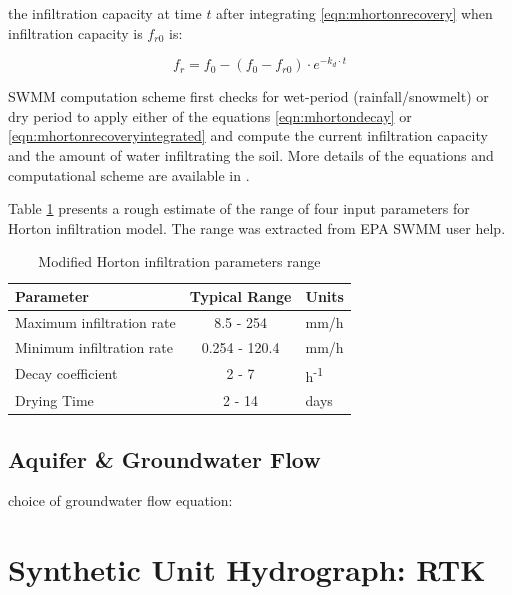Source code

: the infiltration capacity at time $t$ after integrating \ref{eqn:mhortonrecovery} when infiltration capacity is $f_{r0}$ is:

\begin{equation}
\label{eqn:mhortonrecoveryintegrated}
f_r =  f_0 - (f_0 - f_{r0}) \cdot e^{-k_d \cdot t}
\end{equation}
    
SWMM computation scheme first checks for wet-period (rainfall/snowmelt) or dry period to apply either of the equations \ref{eqn:mhortondecay} or \ref{eqn:mhortonrecoveryintegrated}  and compute the current infiltration capacity and the amount of water infiltrating the soil. More details of the equations and computational scheme are available in \citet{Rossman2016}.

Table \ref{tbl:infparam} presents a rough estimate of the range of four input parameters for Horton infiltration model. The range was extracted from EPA SWMM user help. 
 

\begin{table}[h]
\caption{Modified Horton infiltration parameters range\cite{Rossman2016}}
\label{tbl:infparam}
\centering
\begin{tabular}{@{}lcll@{}}
\toprule
\textbf{Parameter}        & \multicolumn{2}{c}{\textbf{Typical Range}} & \textbf{Units}        \\ \midrule
Maximum infiltration rate & \multicolumn{2}{c}{8.5 - 254}              & mm/h                  \\
Minimum infiltration rate & \multicolumn{2}{c}{0.254 - 120.4}          & mm/h                  \\
Decay coefficient         & \multicolumn{2}{c}{2 - 7}                  & h\textsuperscript{-1}\\
Drying Time               & \multicolumn{2}{c}{2 - 14}                 & days                  \\ \bottomrule
\end{tabular}
\end{table}



\subsection{Aquifer \& Groundwater Flow} \label{groundwater}
 
choice of groundwater flow equation:


\section{Synthetic Unit Hydrograph: RTK}





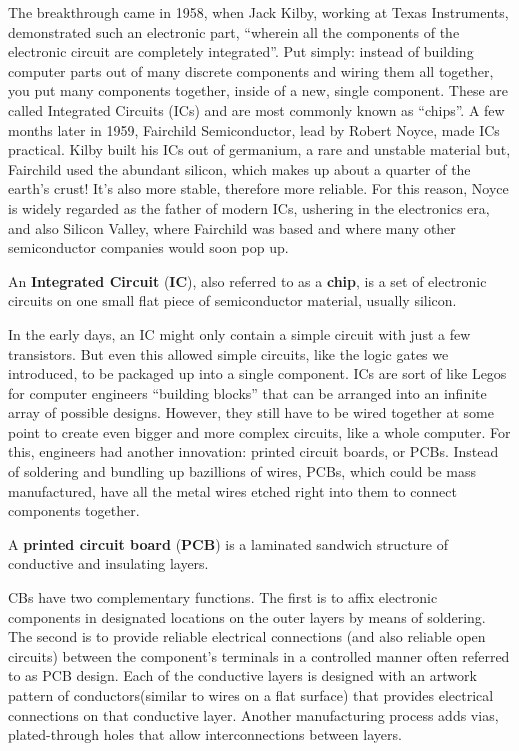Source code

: The breakthrough came in 1958, when Jack Kilby, working at Texas Instruments, demonstrated such an electronic part,
``wherein all the components of the electronic circuit are completely integrated''. Put simply: instead of building
computer parts out of many discrete components and wiring them all together, you put many components together, inside
of a new, single component. These are called Integrated Circuits (ICs) and are most commonly known as ``chips''. A
few months later in 1959, Fairchild Semiconductor, lead by Robert Noyce, made ICs practical. Kilby built his ICs out
of germanium, a rare and unstable material but, Fairchild used the abundant silicon, which makes up about a quarter
of the earth's crust! It's also more stable, therefore more reliable. For this reason, Noyce is widely regarded as
the father of modern ICs, ushering in the electronics era, and also Silicon Valley, where Fairchild was based and
where many other semiconductor companies would soon pop up.

An \textbf{Integrated Circuit} (\textbf{IC}), also referred to as a \textbf{chip}, is a set of electronic circuits on
one small flat piece of semiconductor material, usually silicon.
\ed


In the early days, an IC might only contain a simple circuit with just a few transistors. But even this allowed
simple circuits, like the logic gates we introduced, to be packaged up into a single component. ICs are sort of like
Legos for computer engineers ``building blocks'' that can be arranged into an infinite array of possible designs.
However, they still have to be wired together at some point to create even bigger and more complex circuits, like a
whole computer. For this, engineers had another innovation: printed circuit boards, or PCBs. Instead of soldering and
bundling up bazillions of wires, PCBs, which could be mass manufactured, have all the metal wires etched right into
them to connect components together.

A \textbf{printed circuit board} (\textbf{PCB}) is a laminated sandwich structure of conductive and insulating layers.
\ed

CBs have two complementary functions. The first is to affix electronic components in designated locations on the
outer layers by means of soldering. The second is to provide reliable electrical connections (and also reliable open
circuits) between the component's terminals in a controlled manner often referred to as PCB design. Each of the
conductive layers is designed with an artwork pattern of conductors(similar to wires on a flat surface) that provides
electrical connections on that conductive layer. Another manufacturing process adds vias, plated-through holes that
allow interconnections between layers.

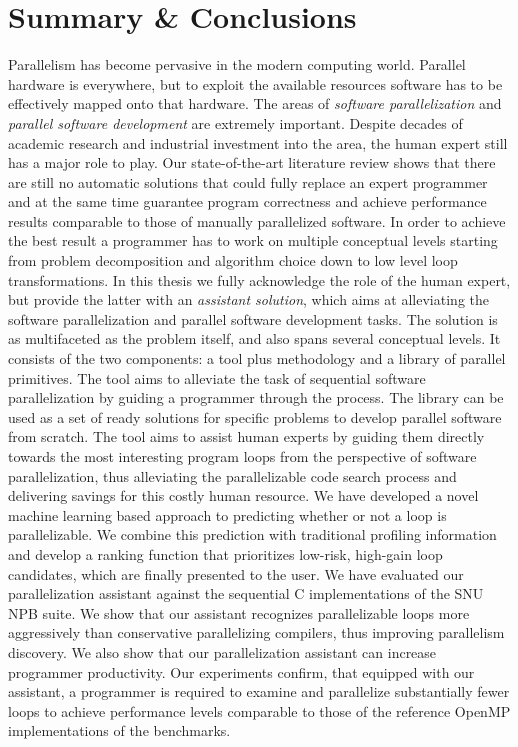 \chapter{Summary \& Conclusions}
\label{conclusion}
\quad Parallelism has become pervasive in the modern computing world. Parallel hardware is everywhere, but to exploit the available resources software has to be effectively mapped onto that hardware. The areas of \textit{software parallelization} and \textit{parallel software development} are extremely important. Despite decades of academic research and industrial investment into the area, the human expert still has a major role to play. Our state-of-the-art literature review shows that there are still no automatic solutions that could fully replace an expert programmer and at the same time guarantee program correctness and achieve performance results comparable to those of manually parallelized software.\newline\null
\quad In order to achieve the best result a programmer has to work on multiple conceptual levels starting from problem decomposition and algorithm choice down to low level loop transformations. In this thesis we fully acknowledge the role of the human expert, but provide the latter with an \textit{assistant solution}, which aims at alleviating the software parallelization and parallel software development tasks. The solution is as multifaceted as the problem itself, and also spans several conceptual levels. It consists of the two components: a tool plus methodology and a library of parallel primitives. The tool aims to alleviate the task of sequential software parallelization by guiding a programmer through the process. The library can be used as a set of ready solutions for specific problems to develop parallel software from scratch.\newline\null
\quad The tool aims to assist human experts by guiding them directly towards the most interesting program loops from the perspective of software parallelization, thus alleviating the parallelizable code search process and delivering savings for this costly human resource. We have developed a novel machine learning based approach to predicting whether or not a loop is parallelizable. We combine this prediction with traditional profiling information and develop a ranking function that prioritizes low-risk, high-gain loop candidates, which are finally presented to the user.\newline\null
\quad We have evaluated our parallelization assistant against the sequential C implementations of the SNU NPB suite. We show that our assistant recognizes parallelizable loops more aggressively than conservative parallelizing compilers, thus improving parallelism discovery. We also show that our parallelization assistant can increase programmer productivity. Our experiments confirm, that equipped with our assistant, a programmer is required to examine and parallelize substantially fewer loops to achieve performance levels comparable to those of the reference OpenMP implementations of the benchmarks.\newline\null
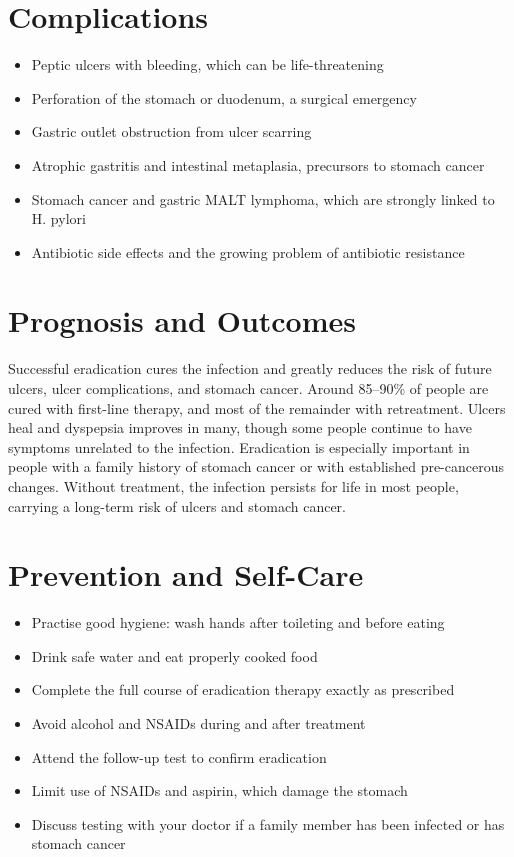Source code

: \section*{Complications}
\begin{itemize}
    \item Peptic ulcers with bleeding, which can be life-threatening
    \item Perforation of the stomach or duodenum, a surgical emergency
    \item Gastric outlet obstruction from ulcer scarring
    \item Atrophic gastritis and intestinal metaplasia, precursors to stomach cancer
    \item Stomach cancer and gastric MALT lymphoma, which are strongly linked to H. pylori
    \item Antibiotic side effects and the growing problem of antibiotic resistance
\end{itemize}

\section*{Prognosis and Outcomes}
Successful eradication cures the infection and greatly reduces the risk of future ulcers, ulcer complications, and stomach cancer. Around 85--90\% of people are cured with first-line therapy, and most of the remainder with retreatment. Ulcers heal and dyspepsia improves in many, though some people continue to have symptoms unrelated to the infection. Eradication is especially important in people with a family history of stomach cancer or with established pre-cancerous changes. Without treatment, the infection persists for life in most people, carrying a long-term risk of ulcers and stomach cancer.

\section*{Prevention and Self-Care}
\begin{itemize}
    \item Practise good hygiene: wash hands after toileting and before eating
    \item Drink safe water and eat properly cooked food
    \item Complete the full course of eradication therapy exactly as prescribed
    \item Avoid alcohol and NSAIDs during and after treatment
    \item Attend the follow-up test to confirm eradication
    \item Limit use of NSAIDs and aspirin, which damage the stomach
    \item Discuss testing with your doctor if a family member has been infected or has stomach cancer
\end{itemize}


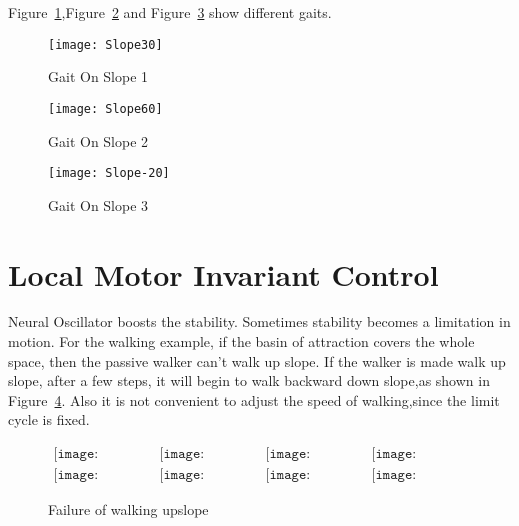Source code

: Figure~\ref{fig:ss1},Figure~\ref{fig:ss2} and Figure~\ref{fig:ss3} show different gaits.

\begin{figure}[!htbp]
  \begin{center}
      \texttt{[image: Slope30]}
    \caption{Gait On Slope 1} 
    \label{fig:ss1}
\end{center}
\end{figure}

\begin{figure}[!htbp]
  \begin{center}
      \texttt{[image: Slope60]}
    \caption{Gait On Slope 2}
    \label{fig:ss2}
\end{center}
\end{figure}

\begin{figure}[!htbp]
  \begin{center}
      \texttt{[image: Slope-20]}
    \caption{Gait On Slope 3}
    \label{fig:ss3}
\end{center}
\end{figure}






\section{Local Motor Invariant Control}
Neural Oscillator boosts the stability.
Sometimes stability becomes a limitation in motion.
For the walking example, if the basin of attraction covers the whole space, then the passive walker can't walk up slope.
If the walker is made walk up slope, after a few steps, it will begin to walk backward down slope,as shown in Figure~\ref{fig:localcontrolwalking}.
Also it is not convenient to adjust the speed of walking,since the limit cycle is fixed.




\begin{figure}[!htbp]
  \begin{center}
         $\begin{array}{cccc}
\texttt{[image: UpFall/0001.eps]}&
\texttt{[image: UpFall/0051.eps]}&
\texttt{[image: UpFall/0101.eps]}&
\texttt{[image: UpFall/0151.eps]}
\\
\texttt{[image: UpFall/0201.eps]}&
\texttt{[image: UpFall/0251.eps]}&
\texttt{[image: UpFall/0301.eps]}&
\texttt{[image: UpFall/0351.eps]}
\end{array}$
    \caption{Failure of walking upslope}
    \label{fig:localcontrolwalking}
\end{center}
\end{figure}


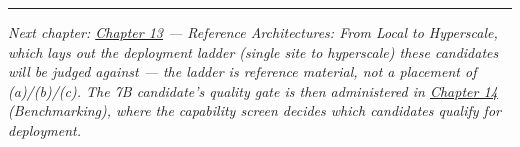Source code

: \begin{center}\rule{0.5\linewidth}{0.5pt}\end{center}

\emph{Next chapter: \hyperref[chap:13]{Chapter 13} --- Reference Architectures: From Local
to Hyperscale, which lays out the deployment ladder (single site to
hyperscale) these candidates will be judged against --- the ladder is
reference material, not a placement of (a)/(b)/(c). The 7B candidate's
quality gate is then administered in \hyperref[chap:14]{Chapter 14} (Benchmarking), where
the capability screen decides which candidates qualify for deployment.}
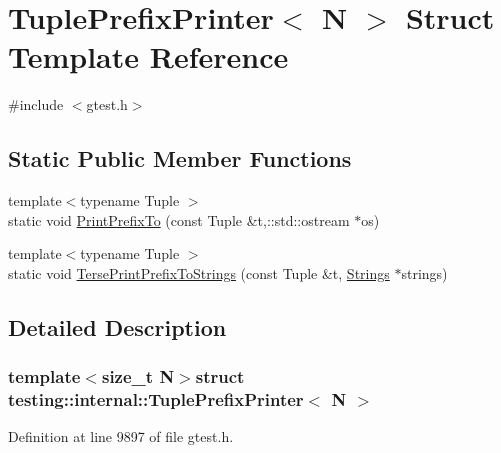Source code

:\hypertarget{structtesting_1_1internal_1_1TuplePrefixPrinter}{\section{\-Tuple\-Prefix\-Printer$<$ \-N $>$ \-Struct \-Template \-Reference}
\label{d2/dd0/structtesting_1_1internal_1_1TuplePrefixPrinter}
}


{\ttfamily \#include $<$gtest.\-h$>$}

\subsection*{\-Static \-Public \-Member \-Functions}
\begin{DoxyCompactItemize}
\item 
{\footnotesize template$<$typename Tuple $>$ }\\static void \hyperlink{structtesting_1_1internal_1_1TuplePrefixPrinter_a471ff2966d5382e964d52f9ad0381c0b}{\-Print\-Prefix\-To} (const \-Tuple \&t,\-::std\-::ostream $\ast$os)
\item 
{\footnotesize template$<$typename Tuple $>$ }\\static void \hyperlink{structtesting_1_1internal_1_1TuplePrefixPrinter_a74cfd757d88ad213bcb8270b0e91a305}{\-Terse\-Print\-Prefix\-To\-Strings} (const \-Tuple \&t, \hyperlink{namespacetesting_1_1internal_a6d618e88721d4c38cbecabe0d2e8341c}{\-Strings} $\ast$strings)
\end{DoxyCompactItemize}


\subsection{\-Detailed \-Description}
\subsubsection*{template$<$size\-\_\-t \-N$>$struct testing\-::internal\-::\-Tuple\-Prefix\-Printer$<$ N $>$}



\-Definition at line 9897 of file gtest.\-h.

..........

# [Task brief]
The range runs from the line above containing "the father of" to the line containing "simple circuits, like", inclusive. Restate those lines word for word and no others.

# [Task result]
the father of modern ICs, ushering in the electronics era, and also Silicon Valley, where Fairchild was based and
where many other semiconductor companies would soon pop up.

An \textbf{Integrated Circuit} (\textbf{IC}), also referred to as a \textbf{chip}, is a set of electronic circuits on
one small flat piece of semiconductor material, usually silicon.
\ed


In the early days, an IC might only contain a simple circuit with just a few transistors. But even this allowed
simple circuits, like the logic gates we introduced, to be packaged up into a single component. ICs are sort of like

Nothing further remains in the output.